Garage rock, even at its rowdiest, is inherently lonely music. It exists outside of time, allergic to trends and suspicious of new technologies, which makes it ideal for loners who feel alienated from culture. Garage rock also sounds solitary. If it is recorded correctly-- which is to say, if it feels like the audio was captured haphazardly by an amateur engineer in 1966-- this music will be alive and sloppy but also a little removed, particularly the vocals. You know a garage-rock band has done its homework if the lead singer can affect a Jagger-esque whine that comes off somewhat anesthetized, like he can't quite bring himself to commit fully to the song or life in general.
You can't accuse Los Angeles quartet Allah-Las of not doing its homework. Three of the four members met while working at one of the country's great record stores, Amoeba on Sunset Boulevard, where they spent countless hours studying up on the vintage sounds that compose their affectingly melancholy self-titled debut. The band formed in 2008, and worked for several years painstakingly assembling the songs on Allah-Las, first releasing the vinyl single, "Catamaran"/"Long Journey", in 2011 and following up with two singles in 2012. All of these songs, plus the eight other tracks that make up Allah-Las, were produced by Nick Waterhouse, a fine L.A. singer-songwriter whose 2012 LP Time's All Gone is a spirited and record-geek friendly collection of raucous 50s-style R&B thrashers.

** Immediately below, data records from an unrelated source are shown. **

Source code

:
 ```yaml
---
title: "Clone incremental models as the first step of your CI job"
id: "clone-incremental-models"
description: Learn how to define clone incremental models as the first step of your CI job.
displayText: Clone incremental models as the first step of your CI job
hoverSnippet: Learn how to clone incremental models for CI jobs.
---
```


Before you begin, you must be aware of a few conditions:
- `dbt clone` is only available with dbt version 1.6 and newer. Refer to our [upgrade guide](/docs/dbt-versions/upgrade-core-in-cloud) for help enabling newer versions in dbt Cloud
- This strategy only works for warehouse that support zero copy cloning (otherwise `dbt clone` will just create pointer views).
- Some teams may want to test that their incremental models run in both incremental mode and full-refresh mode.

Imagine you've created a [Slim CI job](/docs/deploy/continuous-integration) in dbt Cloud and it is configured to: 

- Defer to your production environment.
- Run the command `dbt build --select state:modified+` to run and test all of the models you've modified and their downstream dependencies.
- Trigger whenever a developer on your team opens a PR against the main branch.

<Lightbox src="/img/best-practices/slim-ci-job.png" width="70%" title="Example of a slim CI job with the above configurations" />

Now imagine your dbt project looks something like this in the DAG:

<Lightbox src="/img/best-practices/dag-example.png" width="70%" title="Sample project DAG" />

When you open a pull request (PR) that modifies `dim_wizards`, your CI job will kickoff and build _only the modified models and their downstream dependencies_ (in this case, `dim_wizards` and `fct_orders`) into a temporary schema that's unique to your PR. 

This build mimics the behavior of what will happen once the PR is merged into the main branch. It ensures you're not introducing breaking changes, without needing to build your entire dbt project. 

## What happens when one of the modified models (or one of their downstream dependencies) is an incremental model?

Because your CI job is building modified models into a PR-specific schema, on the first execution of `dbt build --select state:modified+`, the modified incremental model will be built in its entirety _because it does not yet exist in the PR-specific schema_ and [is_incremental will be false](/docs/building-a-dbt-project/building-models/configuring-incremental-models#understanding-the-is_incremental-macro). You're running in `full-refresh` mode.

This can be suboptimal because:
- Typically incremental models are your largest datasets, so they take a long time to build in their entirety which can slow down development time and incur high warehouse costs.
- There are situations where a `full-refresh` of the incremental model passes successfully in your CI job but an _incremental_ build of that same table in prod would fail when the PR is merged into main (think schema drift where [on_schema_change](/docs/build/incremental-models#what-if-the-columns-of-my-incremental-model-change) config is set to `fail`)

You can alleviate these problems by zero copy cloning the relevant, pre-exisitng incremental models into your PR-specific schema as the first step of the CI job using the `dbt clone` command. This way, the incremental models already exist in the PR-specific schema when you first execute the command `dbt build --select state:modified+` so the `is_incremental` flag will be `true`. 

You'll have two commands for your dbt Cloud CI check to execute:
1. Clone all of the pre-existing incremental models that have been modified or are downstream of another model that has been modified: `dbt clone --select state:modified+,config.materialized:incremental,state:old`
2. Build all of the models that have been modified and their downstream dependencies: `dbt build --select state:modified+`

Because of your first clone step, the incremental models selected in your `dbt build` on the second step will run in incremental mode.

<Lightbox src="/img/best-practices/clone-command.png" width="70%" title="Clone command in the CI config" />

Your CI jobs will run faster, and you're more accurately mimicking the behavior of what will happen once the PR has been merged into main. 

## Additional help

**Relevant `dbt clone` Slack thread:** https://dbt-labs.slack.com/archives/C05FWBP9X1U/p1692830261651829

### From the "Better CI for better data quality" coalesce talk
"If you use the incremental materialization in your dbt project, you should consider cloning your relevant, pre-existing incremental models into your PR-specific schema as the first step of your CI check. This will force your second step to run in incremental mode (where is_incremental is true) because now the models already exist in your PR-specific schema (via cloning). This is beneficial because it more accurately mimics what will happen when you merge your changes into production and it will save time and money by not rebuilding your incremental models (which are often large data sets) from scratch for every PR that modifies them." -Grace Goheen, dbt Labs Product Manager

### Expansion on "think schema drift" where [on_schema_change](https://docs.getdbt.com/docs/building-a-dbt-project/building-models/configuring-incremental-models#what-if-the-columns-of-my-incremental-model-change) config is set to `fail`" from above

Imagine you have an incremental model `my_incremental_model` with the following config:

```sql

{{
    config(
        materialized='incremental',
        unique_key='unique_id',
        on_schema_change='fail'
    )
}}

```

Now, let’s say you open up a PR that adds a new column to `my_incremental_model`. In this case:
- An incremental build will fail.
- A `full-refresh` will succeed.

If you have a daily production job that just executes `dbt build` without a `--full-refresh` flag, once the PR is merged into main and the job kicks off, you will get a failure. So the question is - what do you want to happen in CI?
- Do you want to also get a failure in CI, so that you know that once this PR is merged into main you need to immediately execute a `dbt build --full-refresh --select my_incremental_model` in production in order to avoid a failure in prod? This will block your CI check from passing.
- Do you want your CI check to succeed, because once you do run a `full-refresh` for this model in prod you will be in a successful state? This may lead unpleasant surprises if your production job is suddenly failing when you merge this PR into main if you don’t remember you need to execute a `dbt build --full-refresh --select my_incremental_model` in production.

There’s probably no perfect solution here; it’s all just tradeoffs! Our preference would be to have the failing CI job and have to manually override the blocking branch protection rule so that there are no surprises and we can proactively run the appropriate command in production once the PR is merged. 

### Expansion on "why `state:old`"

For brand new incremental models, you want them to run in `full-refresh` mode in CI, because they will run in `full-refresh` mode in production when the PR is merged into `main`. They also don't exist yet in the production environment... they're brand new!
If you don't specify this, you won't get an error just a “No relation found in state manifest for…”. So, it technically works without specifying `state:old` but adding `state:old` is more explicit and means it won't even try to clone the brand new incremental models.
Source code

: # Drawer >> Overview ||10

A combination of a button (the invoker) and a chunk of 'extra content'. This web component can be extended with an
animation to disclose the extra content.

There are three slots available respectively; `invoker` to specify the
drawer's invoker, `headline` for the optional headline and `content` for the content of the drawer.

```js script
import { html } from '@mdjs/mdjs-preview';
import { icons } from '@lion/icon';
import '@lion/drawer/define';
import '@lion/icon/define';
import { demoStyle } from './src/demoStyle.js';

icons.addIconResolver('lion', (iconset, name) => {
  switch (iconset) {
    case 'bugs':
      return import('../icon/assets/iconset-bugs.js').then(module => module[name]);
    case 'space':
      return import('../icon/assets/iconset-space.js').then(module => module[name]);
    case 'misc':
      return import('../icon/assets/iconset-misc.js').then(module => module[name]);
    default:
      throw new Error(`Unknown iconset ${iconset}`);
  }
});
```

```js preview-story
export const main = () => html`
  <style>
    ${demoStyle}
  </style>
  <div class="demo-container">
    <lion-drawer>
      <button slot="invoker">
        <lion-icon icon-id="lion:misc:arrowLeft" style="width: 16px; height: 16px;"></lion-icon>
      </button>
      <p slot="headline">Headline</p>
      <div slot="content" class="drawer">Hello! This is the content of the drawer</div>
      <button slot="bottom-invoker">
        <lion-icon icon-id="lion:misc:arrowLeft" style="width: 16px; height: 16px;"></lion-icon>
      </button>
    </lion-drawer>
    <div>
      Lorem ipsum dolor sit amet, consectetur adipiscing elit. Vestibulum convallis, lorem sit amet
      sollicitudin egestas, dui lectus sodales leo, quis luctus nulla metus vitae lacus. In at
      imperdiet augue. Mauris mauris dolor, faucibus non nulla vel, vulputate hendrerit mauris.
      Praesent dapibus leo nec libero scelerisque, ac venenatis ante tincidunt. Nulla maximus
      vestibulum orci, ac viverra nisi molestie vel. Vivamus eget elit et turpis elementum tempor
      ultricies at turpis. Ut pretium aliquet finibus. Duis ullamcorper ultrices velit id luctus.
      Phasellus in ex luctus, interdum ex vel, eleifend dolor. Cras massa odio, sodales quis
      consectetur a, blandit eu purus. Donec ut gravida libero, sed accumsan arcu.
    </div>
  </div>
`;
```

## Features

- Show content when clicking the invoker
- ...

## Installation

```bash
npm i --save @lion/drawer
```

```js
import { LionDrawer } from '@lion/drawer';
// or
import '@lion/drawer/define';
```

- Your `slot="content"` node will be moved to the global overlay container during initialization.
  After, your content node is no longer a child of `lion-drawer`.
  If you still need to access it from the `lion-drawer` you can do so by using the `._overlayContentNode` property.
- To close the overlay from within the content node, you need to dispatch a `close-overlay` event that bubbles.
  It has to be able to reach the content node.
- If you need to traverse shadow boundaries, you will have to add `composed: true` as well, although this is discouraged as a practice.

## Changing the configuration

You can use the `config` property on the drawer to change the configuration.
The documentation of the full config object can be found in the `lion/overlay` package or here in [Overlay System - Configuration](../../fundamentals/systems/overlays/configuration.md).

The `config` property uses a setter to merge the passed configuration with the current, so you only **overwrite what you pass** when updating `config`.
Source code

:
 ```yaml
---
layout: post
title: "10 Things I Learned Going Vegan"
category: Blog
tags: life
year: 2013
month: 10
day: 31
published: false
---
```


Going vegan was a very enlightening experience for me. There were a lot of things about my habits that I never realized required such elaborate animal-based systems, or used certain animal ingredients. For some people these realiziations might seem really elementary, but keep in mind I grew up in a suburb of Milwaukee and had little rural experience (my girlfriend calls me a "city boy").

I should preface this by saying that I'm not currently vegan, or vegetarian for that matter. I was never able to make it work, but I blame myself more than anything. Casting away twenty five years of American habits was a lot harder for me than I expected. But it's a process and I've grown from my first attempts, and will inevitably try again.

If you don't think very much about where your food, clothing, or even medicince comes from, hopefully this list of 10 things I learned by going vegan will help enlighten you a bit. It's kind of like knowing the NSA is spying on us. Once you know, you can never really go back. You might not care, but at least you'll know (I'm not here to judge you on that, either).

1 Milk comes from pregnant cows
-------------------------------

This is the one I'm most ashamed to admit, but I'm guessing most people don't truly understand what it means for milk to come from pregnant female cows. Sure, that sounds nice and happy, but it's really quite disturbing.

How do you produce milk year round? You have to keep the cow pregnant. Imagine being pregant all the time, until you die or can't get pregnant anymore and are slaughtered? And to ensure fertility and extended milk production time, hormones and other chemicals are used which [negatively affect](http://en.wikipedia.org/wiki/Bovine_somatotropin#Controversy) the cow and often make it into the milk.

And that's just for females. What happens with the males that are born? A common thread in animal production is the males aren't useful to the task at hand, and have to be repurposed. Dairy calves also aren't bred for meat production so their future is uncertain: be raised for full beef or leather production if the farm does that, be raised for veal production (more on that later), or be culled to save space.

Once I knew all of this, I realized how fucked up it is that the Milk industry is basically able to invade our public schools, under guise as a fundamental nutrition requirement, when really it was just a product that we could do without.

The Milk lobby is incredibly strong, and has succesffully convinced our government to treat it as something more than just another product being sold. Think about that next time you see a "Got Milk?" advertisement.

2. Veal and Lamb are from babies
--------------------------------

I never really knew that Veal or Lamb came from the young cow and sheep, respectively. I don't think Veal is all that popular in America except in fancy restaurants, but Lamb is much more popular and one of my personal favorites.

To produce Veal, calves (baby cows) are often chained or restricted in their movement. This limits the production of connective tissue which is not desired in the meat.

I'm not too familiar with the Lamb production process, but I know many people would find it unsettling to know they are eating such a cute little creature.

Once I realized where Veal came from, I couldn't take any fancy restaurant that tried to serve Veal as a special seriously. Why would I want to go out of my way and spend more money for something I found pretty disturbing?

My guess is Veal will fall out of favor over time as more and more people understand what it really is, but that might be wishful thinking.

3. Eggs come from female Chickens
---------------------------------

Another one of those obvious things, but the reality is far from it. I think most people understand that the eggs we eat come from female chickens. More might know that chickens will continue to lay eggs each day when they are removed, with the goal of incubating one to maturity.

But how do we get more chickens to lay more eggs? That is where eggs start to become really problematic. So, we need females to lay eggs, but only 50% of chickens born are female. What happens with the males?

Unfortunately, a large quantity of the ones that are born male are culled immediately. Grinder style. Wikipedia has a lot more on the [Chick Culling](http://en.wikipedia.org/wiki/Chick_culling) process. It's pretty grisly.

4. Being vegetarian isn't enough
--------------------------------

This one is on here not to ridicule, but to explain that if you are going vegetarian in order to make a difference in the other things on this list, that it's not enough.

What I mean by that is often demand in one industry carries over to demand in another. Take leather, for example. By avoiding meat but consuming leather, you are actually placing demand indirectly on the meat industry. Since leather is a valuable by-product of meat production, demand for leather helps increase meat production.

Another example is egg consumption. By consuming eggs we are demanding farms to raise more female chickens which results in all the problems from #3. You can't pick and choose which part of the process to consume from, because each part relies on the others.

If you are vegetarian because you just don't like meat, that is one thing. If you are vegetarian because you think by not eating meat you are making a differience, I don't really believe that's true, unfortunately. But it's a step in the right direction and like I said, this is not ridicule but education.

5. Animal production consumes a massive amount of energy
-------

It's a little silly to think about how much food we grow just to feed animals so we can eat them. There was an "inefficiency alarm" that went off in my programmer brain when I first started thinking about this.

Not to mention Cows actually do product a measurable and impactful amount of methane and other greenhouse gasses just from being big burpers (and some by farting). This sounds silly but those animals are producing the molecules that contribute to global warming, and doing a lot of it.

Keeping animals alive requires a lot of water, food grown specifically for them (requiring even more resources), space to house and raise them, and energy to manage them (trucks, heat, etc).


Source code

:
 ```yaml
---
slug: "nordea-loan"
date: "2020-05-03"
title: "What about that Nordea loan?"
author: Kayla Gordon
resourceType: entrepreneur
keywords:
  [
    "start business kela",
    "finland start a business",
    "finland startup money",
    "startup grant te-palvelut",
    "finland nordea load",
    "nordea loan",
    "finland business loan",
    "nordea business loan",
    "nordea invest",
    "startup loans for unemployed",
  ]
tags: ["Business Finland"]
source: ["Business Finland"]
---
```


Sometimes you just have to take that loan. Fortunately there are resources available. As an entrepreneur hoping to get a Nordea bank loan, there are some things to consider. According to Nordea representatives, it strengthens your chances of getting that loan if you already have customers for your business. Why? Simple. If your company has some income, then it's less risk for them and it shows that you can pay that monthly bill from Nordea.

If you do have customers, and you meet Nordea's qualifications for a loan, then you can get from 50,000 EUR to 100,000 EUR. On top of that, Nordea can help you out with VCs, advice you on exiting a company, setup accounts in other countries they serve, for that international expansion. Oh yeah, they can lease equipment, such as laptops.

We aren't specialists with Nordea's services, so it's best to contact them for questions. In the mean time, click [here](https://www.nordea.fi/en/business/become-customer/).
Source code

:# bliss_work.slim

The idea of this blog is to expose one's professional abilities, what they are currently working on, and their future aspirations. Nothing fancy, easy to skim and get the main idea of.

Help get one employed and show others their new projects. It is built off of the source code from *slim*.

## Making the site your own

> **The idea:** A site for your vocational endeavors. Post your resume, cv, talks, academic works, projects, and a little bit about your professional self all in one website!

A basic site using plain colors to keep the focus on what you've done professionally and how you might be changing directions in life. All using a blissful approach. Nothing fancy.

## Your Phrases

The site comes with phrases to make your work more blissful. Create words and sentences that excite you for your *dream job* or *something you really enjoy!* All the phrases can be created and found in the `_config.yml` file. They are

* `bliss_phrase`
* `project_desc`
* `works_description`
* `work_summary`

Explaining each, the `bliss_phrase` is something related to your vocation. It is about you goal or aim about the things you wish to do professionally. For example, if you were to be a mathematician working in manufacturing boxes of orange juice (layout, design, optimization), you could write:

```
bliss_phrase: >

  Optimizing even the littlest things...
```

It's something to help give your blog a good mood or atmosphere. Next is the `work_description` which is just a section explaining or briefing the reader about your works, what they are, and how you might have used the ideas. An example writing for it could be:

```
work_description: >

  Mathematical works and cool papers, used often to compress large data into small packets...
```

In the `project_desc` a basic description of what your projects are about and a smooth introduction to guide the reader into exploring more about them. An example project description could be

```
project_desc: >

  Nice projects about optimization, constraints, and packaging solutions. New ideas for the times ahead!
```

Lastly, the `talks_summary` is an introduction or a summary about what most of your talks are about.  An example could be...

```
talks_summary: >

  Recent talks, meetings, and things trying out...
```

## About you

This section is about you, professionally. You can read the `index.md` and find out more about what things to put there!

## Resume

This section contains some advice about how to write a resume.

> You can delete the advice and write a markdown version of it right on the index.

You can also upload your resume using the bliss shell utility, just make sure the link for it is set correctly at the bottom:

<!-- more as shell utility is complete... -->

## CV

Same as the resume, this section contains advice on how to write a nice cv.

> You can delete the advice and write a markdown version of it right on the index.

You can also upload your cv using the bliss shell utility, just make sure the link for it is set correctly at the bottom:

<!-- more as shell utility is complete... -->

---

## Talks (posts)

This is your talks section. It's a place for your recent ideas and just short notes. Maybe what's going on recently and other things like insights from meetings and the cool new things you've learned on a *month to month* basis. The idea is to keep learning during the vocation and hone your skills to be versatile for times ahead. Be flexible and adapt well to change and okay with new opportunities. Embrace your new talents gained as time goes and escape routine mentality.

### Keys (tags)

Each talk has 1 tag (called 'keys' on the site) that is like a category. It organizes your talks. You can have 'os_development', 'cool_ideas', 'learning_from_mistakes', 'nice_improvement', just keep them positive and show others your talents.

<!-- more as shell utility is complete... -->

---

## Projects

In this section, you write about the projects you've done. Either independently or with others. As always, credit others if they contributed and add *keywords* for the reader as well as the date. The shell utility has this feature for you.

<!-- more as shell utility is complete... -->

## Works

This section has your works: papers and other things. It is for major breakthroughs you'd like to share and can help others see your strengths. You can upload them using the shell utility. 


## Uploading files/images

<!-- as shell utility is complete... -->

Waterhouse's production aesthetic involves a lot of tubes and analog equipment and "natural" sounds. The idea is to give the appearance of a band bashing out a record in a matter of minutes, but the reality of the process is far more deliberate and meticulous. "The whole lo-fi, DIY has its own appeal, and there are lots of bands we like that can make that work for them," Allah-Las bassist Spencer Dunham told the L.A. Weekly in 2011. "But for us to make the sound that we really want, we work a lot better in a studio setting with $3,000 microphones from 1953."
This means Allah-Las are even lonelier than the average garage-rock band, obsessively constructing jangly, seemingly simple mid-tempo pop songs in the studio like they're building grand pocket symphonies. The success of Allah-Las is that it doesn't seem like it was strained over; instead, it sounds like an effortlessly wistful batch of starry-eyed, minor-key beauties that gently ruminate on the usual young-guy subjects: sex, freedom, the ways the former can interfere with the latter and vice versa. The album's prettiest song, the Felt-like "Vis-à-Vis", looks back on a failed relationship with a mix of regret and fatalistic acceptance: "Some things can't be undone/ but that doesn't mean it was all just a waste of time," bassist Spencer Dunham says, sounding unknowingly innocent.
The darker vibes lurking inside "Sandy", with its "too close to the sun" imagery, finally curdle on the album-closing "Long Journey", Allah-Las' most aggressive track with its tough guitar jabs and springy bassline. After stating his intention "to find a love that'll stay," drummer Matt Correia fantasizes about "heading down by the river to kill your daddy tonight/ and by the break of day, you know that we’ll be out of sight." It sounds like a line borrowed from an old blues tune, though much of the yearning for escape on Allah-Las is derived from the beach. (Most of the guys in this band surf.) The seductive groove of "Catamaran" has a strong pull, but the instrumental "Sacred Sands" shows where the band's heart really is. Like so many garage-rock questers before them, Allah-Las are ultimately preoccupied with sound above all else. So long as there are 12-string guitars, four-piece drumkits, and lots and lots of reverb, the rest of the world can go away.